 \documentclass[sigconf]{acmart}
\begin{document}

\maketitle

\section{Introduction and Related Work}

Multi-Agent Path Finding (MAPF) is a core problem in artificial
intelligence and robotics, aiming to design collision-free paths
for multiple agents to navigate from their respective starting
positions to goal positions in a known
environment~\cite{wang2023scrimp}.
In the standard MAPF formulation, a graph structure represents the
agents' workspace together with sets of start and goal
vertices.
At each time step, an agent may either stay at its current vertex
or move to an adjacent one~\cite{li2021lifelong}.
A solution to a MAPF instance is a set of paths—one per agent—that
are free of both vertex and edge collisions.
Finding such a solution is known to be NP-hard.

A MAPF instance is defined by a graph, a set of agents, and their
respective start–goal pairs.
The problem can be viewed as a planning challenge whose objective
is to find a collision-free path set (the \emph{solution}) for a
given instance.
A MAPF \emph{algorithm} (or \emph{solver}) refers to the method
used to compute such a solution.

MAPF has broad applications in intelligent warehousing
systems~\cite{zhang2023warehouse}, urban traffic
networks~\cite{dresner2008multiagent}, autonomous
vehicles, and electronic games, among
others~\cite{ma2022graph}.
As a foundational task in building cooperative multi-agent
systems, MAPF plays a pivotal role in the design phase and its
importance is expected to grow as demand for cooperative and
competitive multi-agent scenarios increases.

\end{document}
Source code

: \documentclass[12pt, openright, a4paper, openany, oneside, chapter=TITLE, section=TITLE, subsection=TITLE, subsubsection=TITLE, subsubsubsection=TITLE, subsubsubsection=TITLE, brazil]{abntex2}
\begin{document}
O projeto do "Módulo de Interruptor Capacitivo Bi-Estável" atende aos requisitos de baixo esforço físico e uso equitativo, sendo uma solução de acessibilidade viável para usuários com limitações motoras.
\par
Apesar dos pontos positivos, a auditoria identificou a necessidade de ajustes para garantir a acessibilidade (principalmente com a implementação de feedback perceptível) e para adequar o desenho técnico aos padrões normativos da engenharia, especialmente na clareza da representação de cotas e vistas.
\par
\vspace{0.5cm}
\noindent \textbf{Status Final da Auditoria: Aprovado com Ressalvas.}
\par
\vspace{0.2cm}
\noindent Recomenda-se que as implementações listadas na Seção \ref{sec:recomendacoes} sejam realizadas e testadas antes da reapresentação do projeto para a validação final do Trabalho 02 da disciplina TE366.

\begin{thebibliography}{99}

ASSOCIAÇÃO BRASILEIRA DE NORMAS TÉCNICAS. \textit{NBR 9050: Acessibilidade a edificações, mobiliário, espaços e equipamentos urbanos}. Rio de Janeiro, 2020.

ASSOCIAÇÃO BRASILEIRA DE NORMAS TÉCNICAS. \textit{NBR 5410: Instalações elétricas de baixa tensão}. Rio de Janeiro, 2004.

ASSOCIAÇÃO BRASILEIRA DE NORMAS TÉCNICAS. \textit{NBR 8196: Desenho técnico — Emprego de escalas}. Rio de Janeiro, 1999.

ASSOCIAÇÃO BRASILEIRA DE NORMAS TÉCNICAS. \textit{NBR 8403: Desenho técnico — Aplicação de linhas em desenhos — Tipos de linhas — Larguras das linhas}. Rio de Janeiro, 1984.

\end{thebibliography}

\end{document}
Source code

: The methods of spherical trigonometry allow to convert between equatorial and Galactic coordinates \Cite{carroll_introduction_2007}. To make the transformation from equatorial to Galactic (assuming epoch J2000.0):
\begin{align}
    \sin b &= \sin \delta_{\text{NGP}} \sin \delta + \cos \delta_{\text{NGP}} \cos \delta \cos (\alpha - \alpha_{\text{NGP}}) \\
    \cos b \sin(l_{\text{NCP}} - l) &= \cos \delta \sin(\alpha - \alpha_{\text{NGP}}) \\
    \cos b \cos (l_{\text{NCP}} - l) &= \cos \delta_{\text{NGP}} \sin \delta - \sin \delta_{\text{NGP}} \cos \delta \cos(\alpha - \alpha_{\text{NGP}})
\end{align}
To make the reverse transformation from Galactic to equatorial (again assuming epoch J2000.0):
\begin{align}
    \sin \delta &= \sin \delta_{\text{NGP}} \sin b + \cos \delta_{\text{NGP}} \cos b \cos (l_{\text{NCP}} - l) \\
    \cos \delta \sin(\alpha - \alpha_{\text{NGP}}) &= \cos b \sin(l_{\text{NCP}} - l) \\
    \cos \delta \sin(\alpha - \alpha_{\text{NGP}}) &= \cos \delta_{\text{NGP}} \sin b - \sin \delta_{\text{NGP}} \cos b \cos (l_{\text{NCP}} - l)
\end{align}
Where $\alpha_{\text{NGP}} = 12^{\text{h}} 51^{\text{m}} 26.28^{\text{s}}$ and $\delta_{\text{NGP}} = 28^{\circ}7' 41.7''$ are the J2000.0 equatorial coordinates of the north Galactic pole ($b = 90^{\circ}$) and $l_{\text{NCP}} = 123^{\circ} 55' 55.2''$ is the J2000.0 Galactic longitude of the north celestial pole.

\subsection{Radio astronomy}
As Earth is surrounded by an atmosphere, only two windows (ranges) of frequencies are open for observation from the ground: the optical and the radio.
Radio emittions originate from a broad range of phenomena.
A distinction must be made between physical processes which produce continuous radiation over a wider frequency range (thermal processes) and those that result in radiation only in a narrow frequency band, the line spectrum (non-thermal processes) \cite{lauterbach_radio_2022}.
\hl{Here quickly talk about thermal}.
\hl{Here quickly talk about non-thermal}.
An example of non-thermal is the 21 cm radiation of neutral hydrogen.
____
Give the data again, exactly as written.

## Response to the exercise
 \documentclass[sigconf]{acmart}
\begin{document}

\maketitle

\section{Introduction and Related Work}

Multi-Agent Path Finding (MAPF) is a core problem in artificial
intelligence and robotics, aiming to design collision-free paths
for multiple agents to navigate from their respective starting
positions to goal positions in a known
environment~\cite{wang2023scrimp}.
In the standard MAPF formulation, a graph structure represents the
agents' workspace together with sets of start and goal
vertices.
At each time step, an agent may either stay at its current vertex
or move to an adjacent one~\cite{li2021lifelong}.
A solution to a MAPF instance is a set of paths—one per agent—that
are free of both vertex and edge collisions.
Finding such a solution is known to be NP-hard.

A MAPF instance is defined by a graph, a set of agents, and their
respective start–goal pairs.
The problem can be viewed as a planning challenge whose objective
is to find a collision-free path set (the \emph{solution}) for a
given instance.
A MAPF \emph{algorithm} (or \emph{solver}) refers to the method
used to compute such a solution.

MAPF has broad applications in intelligent warehousing
systems~\cite{zhang2023warehouse}, urban traffic
networks~\cite{dresner2008multiagent}, autonomous
vehicles, and electronic games, among
others~\cite{ma2022graph}.
As a foundational task in building cooperative multi-agent
systems, MAPF plays a pivotal role in the design phase and its
importance is expected to grow as demand for cooperative and
competitive multi-agent scenarios increases.

\end{document}
Source code

: \documentclass[12pt, openright, a4paper, openany, oneside, chapter=TITLE, section=TITLE, subsection=TITLE, subsubsection=TITLE, subsubsubsection=TITLE, subsubsubsection=TITLE, brazil]{abntex2}
\begin{document}
O projeto do "Módulo de Interruptor Capacitivo Bi-Estável" atende aos requisitos de baixo esforço físico e uso equitativo, sendo uma solução de acessibilidade viável para usuários com limitações motoras.
\par
Apesar dos pontos positivos, a auditoria identificou a necessidade de ajustes para garantir a acessibilidade (principalmente com a implementação de feedback perceptível) e para adequar o desenho técnico aos padrões normativos da engenharia, especialmente na clareza da representação de cotas e vistas.
\par
\vspace{0.5cm}
\noindent \textbf{Status Final da Auditoria: Aprovado com Ressalvas.}
\par
\vspace{0.2cm}
\noindent Recomenda-se que as implementações listadas na Seção \ref{sec:recomendacoes} sejam realizadas e testadas antes da reapresentação do projeto para a validação final do Trabalho 02 da disciplina TE366.

\begin{thebibliography}{99}

ASSOCIAÇÃO BRASILEIRA DE NORMAS TÉCNICAS. \textit{NBR 9050: Acessibilidade a edificações, mobiliário, espaços e equipamentos urbanos}. Rio de Janeiro, 2020.

ASSOCIAÇÃO BRASILEIRA DE NORMAS TÉCNICAS. \textit{NBR 5410: Instalações elétricas de baixa tensão}. Rio de Janeiro, 2004.

ASSOCIAÇÃO BRASILEIRA DE NORMAS TÉCNICAS. \textit{NBR 8196: Desenho técnico — Emprego de escalas}. Rio de Janeiro, 1999.

ASSOCIAÇÃO BRASILEIRA DE NORMAS TÉCNICAS. \textit{NBR 8403: Desenho técnico — Aplicação de linhas em desenhos — Tipos de linhas — Larguras das linhas}. Rio de Janeiro, 1984.

\end{thebibliography}

\end{document}
Source code

: The methods of spherical trigonometry allow to convert between equatorial and Galactic coordinates \Cite{carroll_introduction_2007}. To make the transformation from equatorial to Galactic (assuming epoch J2000.0):
\begin{align}
    \sin b &= \sin \delta_{\text{NGP}} \sin \delta + \cos \delta_{\text{NGP}} \cos \delta \cos (\alpha - \alpha_{\text{NGP}}) \\
    \cos b \sin(l_{\text{NCP}} - l) &= \cos \delta \sin(\alpha - \alpha_{\text{NGP}}) \\
    \cos b \cos (l_{\text{NCP}} - l) &= \cos \delta_{\text{NGP}} \sin \delta - \sin \delta_{\text{NGP}} \cos \delta \cos(\alpha - \alpha_{\text{NGP}})
\end{align}
To make the reverse transformation from Galactic to equatorial (again assuming epoch J2000.0):
\begin{align}
    \sin \delta &= \sin \delta_{\text{NGP}} \sin b + \cos \delta_{\text{NGP}} \cos b \cos (l_{\text{NCP}} - l) \\
    \cos \delta \sin(\alpha - \alpha_{\text{NGP}}) &= \cos b \sin(l_{\text{NCP}} - l) \\
    \cos \delta \sin(\alpha - \alpha_{\text{NGP}}) &= \cos \delta_{\text{NGP}} \sin b - \sin \delta_{\text{NGP}} \cos b \cos (l_{\text{NCP}} - l)
\end{align}
Where $\alpha_{\text{NGP}} = 12^{\text{h}} 51^{\text{m}} 26.28^{\text{s}}$ and $\delta_{\text{NGP}} = 28^{\circ}7' 41.7''$ are the J2000.0 equatorial coordinates of the north Galactic pole ($b = 90^{\circ}$) and $l_{\text{NCP}} = 123^{\circ} 55' 55.2''$ is the J2000.0 Galactic longitude of the north celestial pole.

\subsection{Radio astronomy}
As Earth is surrounded by an atmosphere, only two windows (ranges) of frequencies are open for observation from the ground: the optical and the radio.
Radio emittions originate from a broad range of phenomena.
A distinction must be made between physical processes which produce continuous radiation over a wider frequency range (thermal processes) and those that result in radiation only in a narrow frequency band, the line spectrum (non-thermal processes) \cite{lauterbach_radio_2022}.
\hl{Here quickly talk about thermal}.
\hl{Here quickly talk about non-thermal}.
An example of non-thermal is the 21 cm radiation of neutral hydrogen.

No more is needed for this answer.